In fact, I think you will be pleasantly surprised, as I was - if not shocked - but in a good and delightful way. As usual, I checked to see what GKC had to say about our feast, and I found one particular quote made a hiliarous sequel the primes of last week:
As soon as the men of science began to doubt the rules of the game, the game was up. They could no longer rule out all the old marvels as impossible, in face of the new marvels which they had to admit as possible. They were themselves dealing now with a number of unknown quantities; what is the power of mind over matter; when is matter an illusion of mind; what is identity, what is individuality, is there a limit to logic in the last extremes of mathematics? They knew by a hundred hints that their non-miraculous world was no longer water-tight; that floods were coming in from somewhere in which they were already out of their depth, and down among very fantastical deep-sea fishes. They could hardly feel certain even about the fish that swallowed Jonah, when they had no test except the very true one that there are more fish in the sea than ever came out of it. Logically they would find it quite as hard to draw the line at the miraculous draught of fishes. I do not mean that they, or even I, need here depend on those particular stories; I mean that the difficulty now is to draw a line, and a new line, after the obliteration of an old and much more obvious line. Any one can draw it for himself, as a matter of mere taste in probability; but we have not made a philosophy until we can draw it for others. And the modern men of science cannot draw it for others. Men could easily mark the contrast between the force of gravity and the fable of the Ascension. They cannot all be made to see any such contrast between the levitation that is now discussed as a possibility and the ascension which is still derided as a miracle. I do not even say that there is not a great difference between them; I say that science is now plunged too deep in new doubts and possibilities to have authority to define the difference. I say the more it knows of what seems to have happened, or what is said to have happened, in many modern drawing-rooms, the less it knows what did or did not happen on that lofty and legendary hill, where a spire rises over Jerusalem and can be seen beyond Jordan.
[GKC The New Jerusalem CW20:315-6]
Now, some of you literary folk are no doubt asking, What do primes have to do with this? Well, this is one of those places where we can now fill in a bit of detail to one of GKC's questions, specifically, "is there a limit to logic in the last extremes of mathematics?" The answer "YES THERE IS A LIMIT" was provided in 1931 by Kurt Gödel's "Incompleteness Theorem" which shows that any non-trivial system of mathematics cannot contain a proof of its own correctness. Now, it would be as silly for an intelligent man of our day to shrug off knowledge of this important idea as it would be for him to shrug off knowledge of the doubtful sanity of the Prince of Denmark. (So, did he see his father's ghost or didn't he? Lots of killing in that story, better use some parental guidance with the kids.) But while you may not have ever heard of the brilliant Mr. Gödel and his work, like some Nobel-prize-winning physicists (See Jaki's A Mind's Matter for more this surprising fact) you should grasp that result, even if you don't have a clue why the result is true.

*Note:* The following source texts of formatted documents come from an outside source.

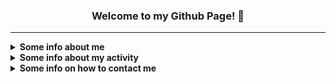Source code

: <h3 align="center">Welcome to my Github Page! 👋</h3>

***

<details><summary><strong>Some info about me</strong></summary><p>

- 🙋‍♂️ My name is **Vladislav** *(Владислав)*
-  🎂 I'm **18** years old
   - 📆 I celebrate my birthday on **June 22**
- 🏠 I'm currently living in **Gomel, Belarus** *(My hometown)*
  - 🚄 I dream of moving to **St. Petersburg, Russia**
- 🏫 I am currently studying at **Gomel State University**
  - **Faculty:** Mathematics and Programming Technologies
  - **Specialty:** Applied Informatics
  - Enrolled in **full-time** training
- 🗣 My primary language is **Russian**, but in most cases, I'm trying to speak **English** *(Approximate level: B1)*
- 💕 I am very passionate about **music** and **mobile photography**, as well as **creating beautiful interfaces** and **interesting projects on Python**
- 👨‍🎓 Got the **Github Student Developer Pack** on **October 1, 2020**
- 📷 Currently my profile picture is **Mirai Kuriyama** from **Kyoukai no Kanata**

</p></details>

<details><summary><strong>Some info about my activity</strong></summary><p>

- 🔭 I’m currently working on [**Ghosty**](https://github.com/SecondThundeR/ghosty) project
- 📚 I'm currently learning:
  - **JavaScript**
  - **Python**
- ⌛ I've currently set nothing on hold
   - **C#**
- 🌱 I want to learn in the future:
  - **HTML + CSS**
  - **JavaScript Things**
    - **TypeScript**
    - **Node.js, Electron, React, Angular.js, Vue**
  - **Ren'Py**
- 🏆 I've currently finished learning:
   - **С++**
   - **C**
   - **Pascal**
   - **Basic SQL**
- 🚧 I've contributed in:
   - [**ru.javascript.info**](https://github.com/javascript-tutorial/ru.javascript.info/pulls?q=is%3Apr+author%3ASecondThundeR)
   - [**archinstall**](https://github.com/archlinux/archinstall/pulls?q=is%3Apr+author%3ASecondThundeR)
   - [**Catogram**](https://github.com/Catogram/Catogram/pulls?q=is%3Apr+author%3ASecondThundeR)
   - [**evobot**](https://github.com/eritislami/evobot/pulls?q=is%3Apr+author%3ASecondThundeR)
- 🛠 I work or used to work currently such projects:
  - **Main Projects:**
     - [**Project Aether**](https://secondthunder.github.io) — My personal landing page, written on pure HTML/CSS/JS
     - [***Scroball X***](https://github.com/SecondThundeR/Scroball-X) — Fork of [Scroball](https://github.com/peterjosling/scroball) by Peter Josling, where I made some changes to provide Google-like Material UI, Adless UX, Dark Theme, and many other visual improvements
       - Status: **Archived** 
     - [**DokiDoki-RenPy**](https://github.com/SecondThundeR/DokiDoki-RenPy) — Decompile of Doki Doki Literature Club for internal use in RenPy Launcher, e.g. modification or self-learning
     - [**Ghosty**](https://github.com/SecondThundeR/ghosty) — Some random bot for Discord which was created just for fun and for some educational purposes
     - [***Webhook-Notifier***](https://github.com/SecondThundeR/Webhook-Notifier) - Simple Python script for posting to Discord *(Was written as a submodule for the main bot)*
       - Status: **Archived**
     - [***CodeStats to VK***](https://github.com/SecondThundeR/codestats-to-vk) - A Python script to get data from CodeStats API and set status on VK
       - Status: **Archived**
     - [***VK Reminder Bot***](https://github.com/SecondThundeR/vk-reminder-bot) - Just simple script for VK bot to remind something every hour with help of cronjobs
       - Status: **Archived**
     - [**SpotiChecker**](https://github.com/SecondThundeR/spotichecker) - A Python script to check for unavailable tracks in the "Liked Songs" section
  - **Figma Projects:**
    - [***OrbitReader***](https://www.figma.com/file/GsnLhc0IVJnofPt6yw3JZW/Orbit) - A quick sketch for one unreleased app
      - Status: **Archived**
    - [***Project Delta***](https://www.figma.com/file/Sk8zK5CWB7XjqRE0Uq5T04/Project-Delta) - Sketch and ideas for interesting player design
      - Status: **Not maintained**
    - [***Telegram Contest Work***](https://www.figma.com/file/9wgUy3OaqY1Tloz4jtCIuU/Telegram-Contest-(SecondThundeR)) - My work for the [July contest for designers](https://contest.com/docs/android-design-21) from the Telegram team
      - Status: **Finished**
      - Place: **4th** *(1900$)*

</p></details>

<details><summary><strong>Some info on how to contact me</strong></summary><p>

- 🌍 Here are several sites where you can follow me:
  - **[VK](https://vk.com/secondthunder)**
  - **[Twitter](https://twitter.com/scndthndr)**
  - **[Instagram](https://instagram.com/AwayFromGalaxy)**
  - **[Last.fm](https://last.fm/user/AwayFromGalaxy)**
  - **[Spotify](https://open.spotify.com/user/secondthunder)**
  - **[Code::Stats](https://codestats.net/users/AwayFromGalaxy)**
  - **[Discord](https://discord.com/users/156081219866591232)**
    - Account Name: SecondThundeR
    - Discriminator: #4467

- 📫 The best way you can reach me:
  - ✈ **[Telegram](https://t.me/secondthunder)** or 📧 **Email - awayfromgalaxy@gmail.com**
  - 🕖 My active time: **10 A.M. - 10 P.M.** *(UTC-3)*

</p></details>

But what does that have to do with primes? you whine.

Well - Gödel's work relies upon a kind of "translation" of equations into numbers - specifically the prime numbers. It may be a joke, but there it is. It's no more goofy to relate these ideas as it is for GKC to link "Hamlet" to detective fiction as he does in his introduction to Masterman's The Wrong Letter, collected in GKC as MC.

But, you proceed to ask, what does that have to do with the Ascension - or with your very curious title? Have you, o Doctor, been daring the dust of the Icelandic volcanoes and flying across the Atlantic?

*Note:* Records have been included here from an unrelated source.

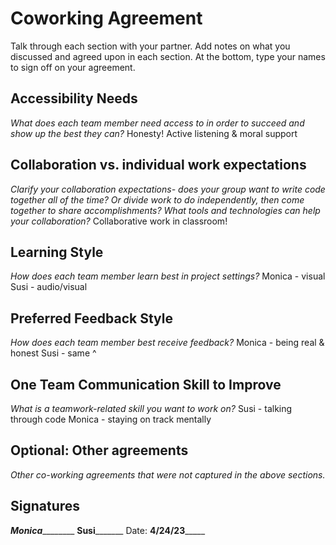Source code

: # Coworking Agreement

Talk through each section with your partner. Add notes on what you discussed and agreed upon in each section. At the bottom, type your names to sign off on your agreement.

## Accessibility Needs
*What does each team member need access to in order to succeed and show up the best they can?*
Honesty! 
Active listening & moral support

## Collaboration vs. individual work expectations
*Clarify your collaboration expectations- does your group want to write code together all of the time? Or divide work to do independently, then come together to share accomplishments? What tools and technologies can help your collaboration?*
Collaborative work in classroom! 

## Learning Style
*How does each team member learn best in project settings?*
Monica - visual 
Susi - audio/visual 

## Preferred Feedback Style
*How does each team member best receive feedback?*
Monica - being real & honest
Susi - same ^

## One Team Communication Skill to Improve
*What is a teamwork-related skill you want to work on?*
Susi - talking through code 
Monica - staying on track mentally 

## Optional: Other agreements
*Other co-working agreements that were not captured in the above sections.*

## Signatures
___Monica___________ ____Susi___________
Date: __4/24/23_______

No - not yet. If I go to Iceland, it will be just before the Kalends of July, though I will surely be dealing with a volcano, as we shall be attempting to follow the great Arne Sakneussemm... ahem. But No, I was only travelling by means of the printed word - and you shall hear why there is a link to our feast.

In the past week I re-read The Shrine of St. Peter and the Vatican Excavations by Jocelyn Toynbee and John Ward Perkins. It came out in 1957, and is a reduction in English of the "report", Esplorazioni sotto la confessione di San Pietro in Vaticano eseguite negli anni 1940-1949. revealing the almost incredible surprise that the huge Basilica of St. Peter in Roma is built over an ancient Roman cemetery! More than a dozen tombs, some in comparatively good condition, were revealed, dating from about 125 A.D. to the end of the second century - most are of one form or another of paganism. But among them was a very curious thing called the "Aedicula" (Latin for "little shrine") which dates to around the same time, and is apparently a monument to St. Peter. (Simon Peter, as we know, was present and observed the actual event of the Ascension - the moment in which his office became active!) But as thrilling as this is to contemplate, it is not the really thrilling part of my story - and I wish I had the time to tell you more of the amazing details about that shrine and the other curious things discovered about the ancient cemetery.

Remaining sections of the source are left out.